*** Opening Records for this exercise ***

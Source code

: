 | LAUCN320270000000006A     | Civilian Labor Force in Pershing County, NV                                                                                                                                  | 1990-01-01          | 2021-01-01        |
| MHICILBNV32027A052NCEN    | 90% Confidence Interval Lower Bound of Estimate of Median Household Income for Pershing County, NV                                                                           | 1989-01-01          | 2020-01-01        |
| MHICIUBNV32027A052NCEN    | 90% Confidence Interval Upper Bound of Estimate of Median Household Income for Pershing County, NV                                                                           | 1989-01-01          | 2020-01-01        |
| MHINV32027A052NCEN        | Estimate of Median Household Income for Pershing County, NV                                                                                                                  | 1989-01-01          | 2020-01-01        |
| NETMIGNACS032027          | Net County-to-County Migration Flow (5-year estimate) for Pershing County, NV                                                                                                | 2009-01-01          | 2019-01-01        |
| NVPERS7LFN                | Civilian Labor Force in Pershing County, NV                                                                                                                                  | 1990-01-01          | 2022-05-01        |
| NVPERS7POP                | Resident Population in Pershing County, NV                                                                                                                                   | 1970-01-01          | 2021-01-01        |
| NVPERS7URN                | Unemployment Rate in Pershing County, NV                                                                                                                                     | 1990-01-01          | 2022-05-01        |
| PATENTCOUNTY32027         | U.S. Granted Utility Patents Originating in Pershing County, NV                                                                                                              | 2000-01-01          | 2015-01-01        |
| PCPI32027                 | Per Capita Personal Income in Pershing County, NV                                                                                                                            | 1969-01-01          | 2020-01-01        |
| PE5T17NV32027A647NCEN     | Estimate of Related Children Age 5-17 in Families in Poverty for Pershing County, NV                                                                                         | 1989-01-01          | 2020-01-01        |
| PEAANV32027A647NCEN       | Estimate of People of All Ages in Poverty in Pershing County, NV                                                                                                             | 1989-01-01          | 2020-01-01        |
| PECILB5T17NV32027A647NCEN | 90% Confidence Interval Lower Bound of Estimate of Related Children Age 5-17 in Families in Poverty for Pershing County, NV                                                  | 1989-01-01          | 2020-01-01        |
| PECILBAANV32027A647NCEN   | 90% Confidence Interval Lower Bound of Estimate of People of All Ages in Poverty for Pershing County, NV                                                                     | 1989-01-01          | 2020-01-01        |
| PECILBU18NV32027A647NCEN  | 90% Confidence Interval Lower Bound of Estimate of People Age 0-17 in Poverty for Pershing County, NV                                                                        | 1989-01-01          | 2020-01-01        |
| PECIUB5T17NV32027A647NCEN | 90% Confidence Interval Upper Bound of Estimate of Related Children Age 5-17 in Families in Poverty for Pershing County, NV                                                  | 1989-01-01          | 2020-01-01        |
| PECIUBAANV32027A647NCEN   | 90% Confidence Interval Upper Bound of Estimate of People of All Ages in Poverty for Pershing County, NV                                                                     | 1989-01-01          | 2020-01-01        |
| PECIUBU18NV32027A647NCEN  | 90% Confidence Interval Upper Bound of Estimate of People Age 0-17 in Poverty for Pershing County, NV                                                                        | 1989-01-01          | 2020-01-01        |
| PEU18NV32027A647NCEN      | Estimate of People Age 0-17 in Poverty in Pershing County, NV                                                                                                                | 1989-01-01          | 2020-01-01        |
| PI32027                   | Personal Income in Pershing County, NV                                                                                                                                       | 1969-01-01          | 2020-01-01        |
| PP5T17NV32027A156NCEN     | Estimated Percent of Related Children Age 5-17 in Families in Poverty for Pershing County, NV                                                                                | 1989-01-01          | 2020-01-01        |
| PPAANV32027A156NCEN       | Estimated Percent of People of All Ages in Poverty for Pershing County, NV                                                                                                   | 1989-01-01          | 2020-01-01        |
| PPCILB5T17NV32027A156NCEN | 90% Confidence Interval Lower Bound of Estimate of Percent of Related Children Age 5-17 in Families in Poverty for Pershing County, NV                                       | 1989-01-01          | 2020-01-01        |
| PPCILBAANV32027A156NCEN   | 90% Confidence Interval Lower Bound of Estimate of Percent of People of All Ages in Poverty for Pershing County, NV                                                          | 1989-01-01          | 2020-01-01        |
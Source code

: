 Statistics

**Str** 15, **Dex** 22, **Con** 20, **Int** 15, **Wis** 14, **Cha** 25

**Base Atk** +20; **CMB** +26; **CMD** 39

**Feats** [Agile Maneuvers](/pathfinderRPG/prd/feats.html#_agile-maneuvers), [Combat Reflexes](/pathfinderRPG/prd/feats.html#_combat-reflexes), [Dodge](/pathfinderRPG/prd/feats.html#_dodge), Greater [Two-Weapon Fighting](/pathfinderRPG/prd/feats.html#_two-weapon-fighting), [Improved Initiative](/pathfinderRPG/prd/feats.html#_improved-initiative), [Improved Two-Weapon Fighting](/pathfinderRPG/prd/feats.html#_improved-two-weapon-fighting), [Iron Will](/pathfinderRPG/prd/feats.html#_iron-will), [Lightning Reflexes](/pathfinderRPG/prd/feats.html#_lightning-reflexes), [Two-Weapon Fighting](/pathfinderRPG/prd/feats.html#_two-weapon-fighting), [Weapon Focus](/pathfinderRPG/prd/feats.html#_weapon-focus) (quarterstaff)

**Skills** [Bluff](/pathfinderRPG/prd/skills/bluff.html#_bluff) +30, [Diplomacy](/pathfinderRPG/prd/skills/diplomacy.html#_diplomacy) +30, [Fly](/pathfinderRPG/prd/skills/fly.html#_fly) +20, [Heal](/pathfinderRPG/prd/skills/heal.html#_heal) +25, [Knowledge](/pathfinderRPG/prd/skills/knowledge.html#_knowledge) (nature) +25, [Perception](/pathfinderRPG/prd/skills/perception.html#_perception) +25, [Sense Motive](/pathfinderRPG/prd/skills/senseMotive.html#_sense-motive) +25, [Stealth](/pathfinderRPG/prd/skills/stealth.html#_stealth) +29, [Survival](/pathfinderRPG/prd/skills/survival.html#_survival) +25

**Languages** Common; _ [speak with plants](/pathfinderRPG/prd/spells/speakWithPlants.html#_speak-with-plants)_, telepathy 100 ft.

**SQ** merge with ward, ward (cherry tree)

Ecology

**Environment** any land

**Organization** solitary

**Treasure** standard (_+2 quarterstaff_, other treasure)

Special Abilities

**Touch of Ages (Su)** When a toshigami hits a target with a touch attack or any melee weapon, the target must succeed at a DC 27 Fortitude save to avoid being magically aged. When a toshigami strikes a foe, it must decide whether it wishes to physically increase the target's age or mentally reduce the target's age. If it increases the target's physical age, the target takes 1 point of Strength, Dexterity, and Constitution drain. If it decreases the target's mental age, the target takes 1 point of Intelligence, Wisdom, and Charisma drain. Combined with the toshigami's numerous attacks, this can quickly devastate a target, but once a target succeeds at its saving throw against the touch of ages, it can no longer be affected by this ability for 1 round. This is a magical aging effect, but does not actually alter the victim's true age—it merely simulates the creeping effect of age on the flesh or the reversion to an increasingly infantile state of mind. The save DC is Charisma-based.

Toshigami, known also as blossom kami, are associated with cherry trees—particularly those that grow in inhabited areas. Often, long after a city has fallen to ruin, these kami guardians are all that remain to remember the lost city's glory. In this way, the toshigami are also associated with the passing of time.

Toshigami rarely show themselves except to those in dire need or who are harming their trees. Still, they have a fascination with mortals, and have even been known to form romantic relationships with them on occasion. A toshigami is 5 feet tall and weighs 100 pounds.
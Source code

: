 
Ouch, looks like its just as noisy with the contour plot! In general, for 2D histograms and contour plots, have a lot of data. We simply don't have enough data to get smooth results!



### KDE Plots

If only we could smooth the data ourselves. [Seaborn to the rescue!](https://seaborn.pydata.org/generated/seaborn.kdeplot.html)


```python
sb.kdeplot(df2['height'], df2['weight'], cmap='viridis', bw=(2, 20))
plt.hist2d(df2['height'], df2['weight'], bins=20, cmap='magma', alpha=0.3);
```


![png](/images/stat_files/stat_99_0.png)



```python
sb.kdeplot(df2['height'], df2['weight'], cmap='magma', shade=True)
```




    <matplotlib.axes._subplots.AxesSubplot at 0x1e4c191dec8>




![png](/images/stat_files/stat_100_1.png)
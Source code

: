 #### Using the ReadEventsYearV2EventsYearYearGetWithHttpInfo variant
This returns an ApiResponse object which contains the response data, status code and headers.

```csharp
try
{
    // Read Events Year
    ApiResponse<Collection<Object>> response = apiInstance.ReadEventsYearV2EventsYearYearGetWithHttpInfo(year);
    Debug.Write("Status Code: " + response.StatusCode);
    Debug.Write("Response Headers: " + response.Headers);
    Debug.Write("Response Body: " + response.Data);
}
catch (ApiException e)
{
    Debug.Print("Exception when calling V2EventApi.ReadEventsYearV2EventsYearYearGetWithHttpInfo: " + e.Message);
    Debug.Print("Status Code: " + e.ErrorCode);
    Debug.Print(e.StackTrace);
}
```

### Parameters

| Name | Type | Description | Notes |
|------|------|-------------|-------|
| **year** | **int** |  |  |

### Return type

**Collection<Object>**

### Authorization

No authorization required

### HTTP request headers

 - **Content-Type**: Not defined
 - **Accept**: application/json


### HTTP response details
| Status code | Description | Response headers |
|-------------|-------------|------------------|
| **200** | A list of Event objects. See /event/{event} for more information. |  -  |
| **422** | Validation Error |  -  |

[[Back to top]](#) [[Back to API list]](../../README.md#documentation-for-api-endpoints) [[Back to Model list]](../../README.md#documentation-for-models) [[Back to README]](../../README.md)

*** Closing Records for this exercise ***

The problem
Copy exactly the stretch of data above from the line with "Unemployment Rate in" through the line with "U.S. Granted Utility", and omit all other lines.

Response box
| NVPERS7URN                | Unemployment Rate in Pershing County, NV                                                                                                                                     | 1990-01-01          | 2022-05-01        |
| PATENTCOUNTY32027         | U.S. Granted Utility Patents Originating in Pershing County, NV                                                                                                              | 2000-01-01          | 2015-01-01        |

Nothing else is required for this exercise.